Enrolling in Apple Pay is taking longer than experts thought, says Michelle Thornton, manager of core products for CO-OP Financial Services.
Still, if motivated, credit unions can have their cards ready in about two months, she says.
That’s in line with the Apple Pay implementation timetable at National Institutes of Health Federal Credit Union (NIFHCU) in Rockville, Md.
Tom Poe, NIHFCU’s vice president of remote services, says NIHFCU leaders have spoken to numerous other credit unions about their Apple Pay experience. “Be patient,” he advises.
“We definitely spent a lot of time on front-line staff education and training, as well as educating members. Members will have a lot of questions on the security aspects, as well as what merchants are participating,” he says.

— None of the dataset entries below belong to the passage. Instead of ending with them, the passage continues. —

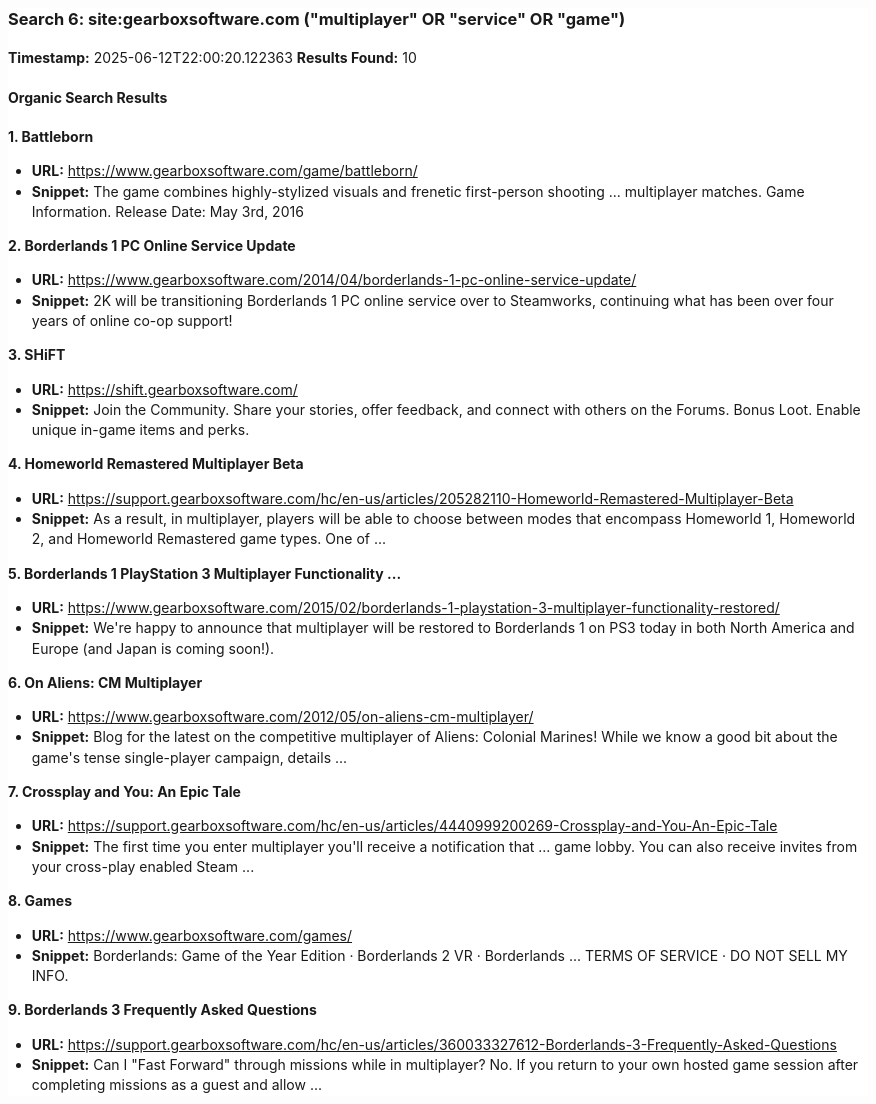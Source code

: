 
### Search 6: site:gearboxsoftware.com ("multiplayer" OR "service" OR "game")
**Timestamp:** 2025-06-12T22:00:20.122363
**Results Found:** 10

#### Organic Search Results
**1. Battleborn**
* **URL:** https://www.gearboxsoftware.com/game/battleborn/
* **Snippet:** The game combines highly-stylized visuals and frenetic first-person shooting ... multiplayer matches. Game Information. Release Date: May 3rd, 2016

**2. Borderlands 1 PC Online Service Update**
* **URL:** https://www.gearboxsoftware.com/2014/04/borderlands-1-pc-online-service-update/
* **Snippet:** 2K will be transitioning Borderlands 1 PC online service over to Steamworks, continuing what has been over four years of online co-op support!

**3. SHiFT**
* **URL:** https://shift.gearboxsoftware.com/
* **Snippet:** Join the Community. Share your stories, offer feedback, and connect with others on the Forums. Bonus Loot. Enable unique in-game items and perks.

**4. Homeworld Remastered Multiplayer Beta**
* **URL:** https://support.gearboxsoftware.com/hc/en-us/articles/205282110-Homeworld-Remastered-Multiplayer-Beta
* **Snippet:** As a result, in multiplayer, players will be able to choose between modes that encompass Homeworld 1, Homeworld 2, and Homeworld Remastered game types. One of ...

**5. Borderlands 1 PlayStation 3 Multiplayer Functionality ...**
* **URL:** https://www.gearboxsoftware.com/2015/02/borderlands-1-playstation-3-multiplayer-functionality-restored/
* **Snippet:** We're happy to announce that multiplayer will be restored to Borderlands 1 on PS3 today in both North America and Europe (and Japan is coming soon!).

**6. On Aliens: CM Multiplayer**
* **URL:** https://www.gearboxsoftware.com/2012/05/on-aliens-cm-multiplayer/
* **Snippet:** Blog for the latest on the competitive multiplayer of Aliens: Colonial Marines! While we know a good bit about the game's tense single-player campaign, details ...

**7. Crossplay and You: An Epic Tale**
* **URL:** https://support.gearboxsoftware.com/hc/en-us/articles/4440999200269-Crossplay-and-You-An-Epic-Tale
* **Snippet:** The first time you enter multiplayer you'll receive a notification that ... game lobby. You can also receive invites from your cross-play enabled Steam ...

**8. Games**
* **URL:** https://www.gearboxsoftware.com/games/
* **Snippet:** Borderlands: Game of the Year Edition · Borderlands 2 VR · Borderlands ... TERMS OF SERVICE · DO NOT SELL MY INFO.

**9. Borderlands 3 Frequently Asked Questions**
* **URL:** https://support.gearboxsoftware.com/hc/en-us/articles/360033327612-Borderlands-3-Frequently-Asked-Questions
* **Snippet:** Can I "Fast Forward" through missions while in multiplayer? No. If you return to your own hosted game session after completing missions as a guest and allow ...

The two biggest hurdles to clear, Thornton says, are:
1. Submitting the card art correctly to Apple; and
2. Readying the call center to handle Apple Pay questions.
Another issue that delays some credit unions, Thornton says, is tion’s cards need to be eligible. If credit unions work with multiple card processors on their debit and credit cards, they have to be ready in concert.
Working closely with your card processors is key.
“We worked most closely with our processor, First Data, on the implementation. The entire process took about seven weeks, to launch, I think it was relatively smooth sailing,” Poe says.
FAIRWINDS Credit Union also worked with First Data, which coordinated directly with Apple and Visa on their behalf.
“We didn’t encounter any real issues other than the normal instances that occur as an ‘early adopter’ that you just work through,” says Mathy Hogan, FAIRWINDS’ executive vice president of eBusiness.